• EXERCISE OBJECTIVE:
What number of lines in the data below contain the string "Garcia"? Answer with that number alone.

=====

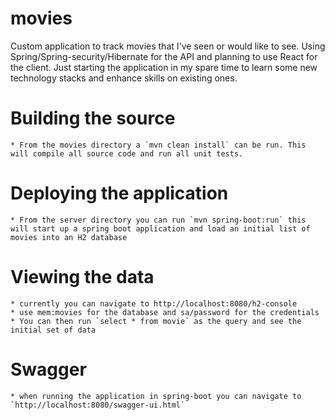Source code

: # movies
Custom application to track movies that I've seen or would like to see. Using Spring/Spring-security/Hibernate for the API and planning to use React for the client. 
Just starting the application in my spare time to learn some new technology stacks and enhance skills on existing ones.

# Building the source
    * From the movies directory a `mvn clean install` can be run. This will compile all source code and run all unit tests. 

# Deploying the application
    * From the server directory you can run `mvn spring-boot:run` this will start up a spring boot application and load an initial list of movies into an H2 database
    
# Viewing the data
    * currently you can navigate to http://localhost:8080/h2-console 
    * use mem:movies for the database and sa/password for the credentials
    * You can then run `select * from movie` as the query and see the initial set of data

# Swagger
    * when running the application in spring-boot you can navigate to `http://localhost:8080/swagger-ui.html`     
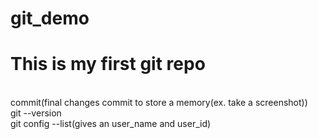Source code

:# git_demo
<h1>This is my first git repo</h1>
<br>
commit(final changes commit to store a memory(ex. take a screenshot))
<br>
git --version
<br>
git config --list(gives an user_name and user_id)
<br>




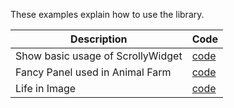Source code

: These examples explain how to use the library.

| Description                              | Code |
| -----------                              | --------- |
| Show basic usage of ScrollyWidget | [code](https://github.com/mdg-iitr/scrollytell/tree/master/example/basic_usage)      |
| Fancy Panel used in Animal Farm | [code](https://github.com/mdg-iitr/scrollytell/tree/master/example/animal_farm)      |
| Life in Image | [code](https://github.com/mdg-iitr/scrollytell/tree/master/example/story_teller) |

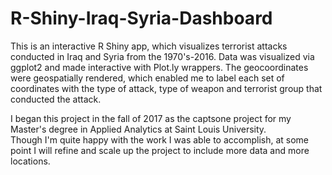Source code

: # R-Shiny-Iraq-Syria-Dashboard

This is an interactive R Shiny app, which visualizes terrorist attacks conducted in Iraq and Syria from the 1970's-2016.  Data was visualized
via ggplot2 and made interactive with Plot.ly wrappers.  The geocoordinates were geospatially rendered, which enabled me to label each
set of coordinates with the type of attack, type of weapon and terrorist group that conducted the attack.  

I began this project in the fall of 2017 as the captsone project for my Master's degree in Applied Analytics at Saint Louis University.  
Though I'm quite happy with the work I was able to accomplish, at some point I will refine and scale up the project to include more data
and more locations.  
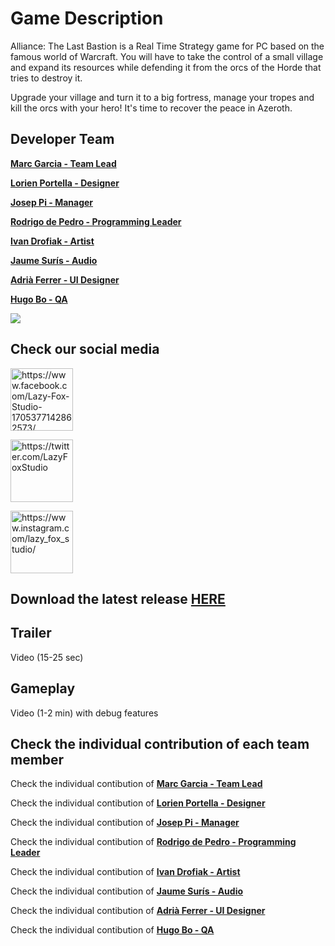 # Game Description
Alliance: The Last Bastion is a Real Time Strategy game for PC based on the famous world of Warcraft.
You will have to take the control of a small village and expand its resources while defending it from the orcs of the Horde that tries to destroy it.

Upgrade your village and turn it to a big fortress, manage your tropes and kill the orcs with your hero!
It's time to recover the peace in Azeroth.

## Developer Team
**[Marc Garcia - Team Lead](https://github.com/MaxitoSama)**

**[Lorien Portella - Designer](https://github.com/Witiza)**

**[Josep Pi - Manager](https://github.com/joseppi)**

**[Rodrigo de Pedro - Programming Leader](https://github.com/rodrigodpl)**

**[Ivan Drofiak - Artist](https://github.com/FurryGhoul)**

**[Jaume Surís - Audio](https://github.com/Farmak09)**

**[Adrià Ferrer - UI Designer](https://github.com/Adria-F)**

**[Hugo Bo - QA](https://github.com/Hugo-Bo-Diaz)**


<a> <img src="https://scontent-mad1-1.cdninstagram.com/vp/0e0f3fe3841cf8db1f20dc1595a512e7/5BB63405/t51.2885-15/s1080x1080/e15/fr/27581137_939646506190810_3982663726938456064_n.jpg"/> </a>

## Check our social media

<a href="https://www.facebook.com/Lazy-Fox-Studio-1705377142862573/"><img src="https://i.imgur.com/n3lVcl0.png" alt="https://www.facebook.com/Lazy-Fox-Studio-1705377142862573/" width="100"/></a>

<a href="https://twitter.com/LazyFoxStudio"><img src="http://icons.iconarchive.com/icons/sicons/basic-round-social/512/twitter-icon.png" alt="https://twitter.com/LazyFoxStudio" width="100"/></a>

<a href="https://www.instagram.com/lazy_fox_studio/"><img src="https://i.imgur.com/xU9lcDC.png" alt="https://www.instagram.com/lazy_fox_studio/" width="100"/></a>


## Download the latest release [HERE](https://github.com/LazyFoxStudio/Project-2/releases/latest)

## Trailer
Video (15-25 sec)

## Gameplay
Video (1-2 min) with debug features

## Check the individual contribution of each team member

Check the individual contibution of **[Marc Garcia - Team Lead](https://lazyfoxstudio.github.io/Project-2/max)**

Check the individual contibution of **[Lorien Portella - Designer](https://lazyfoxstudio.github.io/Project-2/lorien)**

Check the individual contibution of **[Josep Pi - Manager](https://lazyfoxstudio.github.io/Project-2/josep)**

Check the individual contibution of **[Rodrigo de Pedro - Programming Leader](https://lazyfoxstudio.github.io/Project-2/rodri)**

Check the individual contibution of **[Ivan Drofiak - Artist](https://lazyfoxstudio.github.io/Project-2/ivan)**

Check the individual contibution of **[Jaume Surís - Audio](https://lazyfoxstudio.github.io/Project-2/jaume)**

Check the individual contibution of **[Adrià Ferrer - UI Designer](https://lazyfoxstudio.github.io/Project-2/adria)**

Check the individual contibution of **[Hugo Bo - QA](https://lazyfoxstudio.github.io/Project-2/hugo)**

=====

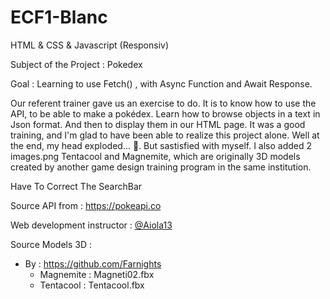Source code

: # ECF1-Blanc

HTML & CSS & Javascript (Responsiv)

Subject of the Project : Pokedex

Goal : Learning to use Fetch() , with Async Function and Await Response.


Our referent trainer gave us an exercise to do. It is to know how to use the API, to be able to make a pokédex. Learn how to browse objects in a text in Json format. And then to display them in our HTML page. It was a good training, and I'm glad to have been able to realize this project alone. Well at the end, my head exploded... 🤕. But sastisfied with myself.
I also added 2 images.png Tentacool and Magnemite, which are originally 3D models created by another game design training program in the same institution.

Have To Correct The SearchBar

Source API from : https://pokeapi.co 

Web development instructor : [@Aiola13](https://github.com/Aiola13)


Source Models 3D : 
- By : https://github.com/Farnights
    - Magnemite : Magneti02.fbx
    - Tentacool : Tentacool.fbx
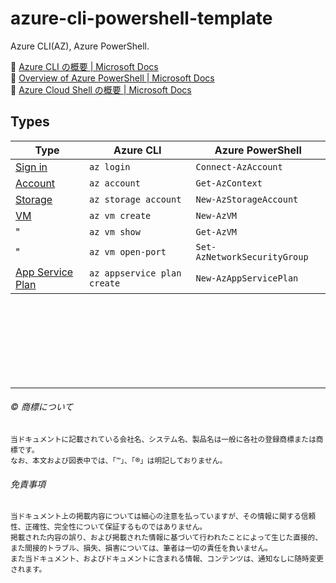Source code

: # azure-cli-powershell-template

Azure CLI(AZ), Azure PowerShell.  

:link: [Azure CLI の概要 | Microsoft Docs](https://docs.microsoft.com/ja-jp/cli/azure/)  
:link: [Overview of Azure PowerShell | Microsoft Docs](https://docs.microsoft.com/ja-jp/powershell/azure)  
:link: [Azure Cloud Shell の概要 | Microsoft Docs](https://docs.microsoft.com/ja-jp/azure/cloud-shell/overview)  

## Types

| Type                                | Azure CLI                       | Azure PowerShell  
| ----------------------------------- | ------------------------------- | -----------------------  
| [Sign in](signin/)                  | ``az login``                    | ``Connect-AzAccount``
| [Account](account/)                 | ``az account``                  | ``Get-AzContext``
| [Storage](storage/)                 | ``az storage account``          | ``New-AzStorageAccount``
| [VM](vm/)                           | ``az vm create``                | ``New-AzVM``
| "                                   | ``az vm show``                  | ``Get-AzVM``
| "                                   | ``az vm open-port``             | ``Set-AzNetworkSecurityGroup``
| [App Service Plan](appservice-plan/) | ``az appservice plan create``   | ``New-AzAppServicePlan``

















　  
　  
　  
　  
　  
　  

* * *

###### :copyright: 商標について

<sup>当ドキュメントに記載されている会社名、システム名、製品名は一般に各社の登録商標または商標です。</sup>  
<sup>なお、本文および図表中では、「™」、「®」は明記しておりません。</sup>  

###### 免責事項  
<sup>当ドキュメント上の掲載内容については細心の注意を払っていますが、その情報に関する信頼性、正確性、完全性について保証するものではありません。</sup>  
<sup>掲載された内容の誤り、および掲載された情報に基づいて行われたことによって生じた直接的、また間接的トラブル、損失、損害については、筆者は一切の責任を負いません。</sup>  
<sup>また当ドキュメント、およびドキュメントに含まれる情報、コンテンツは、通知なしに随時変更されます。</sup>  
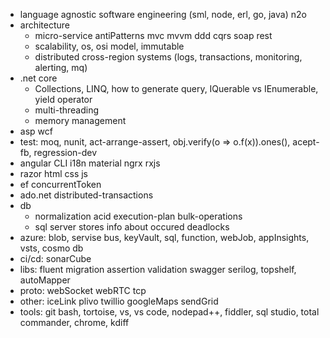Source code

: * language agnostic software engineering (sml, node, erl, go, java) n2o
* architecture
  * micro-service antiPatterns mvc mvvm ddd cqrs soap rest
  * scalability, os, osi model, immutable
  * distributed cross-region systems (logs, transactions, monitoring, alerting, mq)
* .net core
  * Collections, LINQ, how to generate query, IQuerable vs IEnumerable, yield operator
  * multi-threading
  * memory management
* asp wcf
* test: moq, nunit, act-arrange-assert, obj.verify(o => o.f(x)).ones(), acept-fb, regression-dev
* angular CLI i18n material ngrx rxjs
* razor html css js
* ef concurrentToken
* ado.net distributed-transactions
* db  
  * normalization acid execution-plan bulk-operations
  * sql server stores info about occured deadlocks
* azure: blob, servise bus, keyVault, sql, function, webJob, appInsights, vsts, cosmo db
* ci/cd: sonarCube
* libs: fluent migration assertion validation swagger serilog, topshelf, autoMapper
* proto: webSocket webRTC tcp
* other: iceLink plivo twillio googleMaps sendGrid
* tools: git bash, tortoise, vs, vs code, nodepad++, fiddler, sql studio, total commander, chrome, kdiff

=====

• RESPONSE TO THIS EXERCISE:
2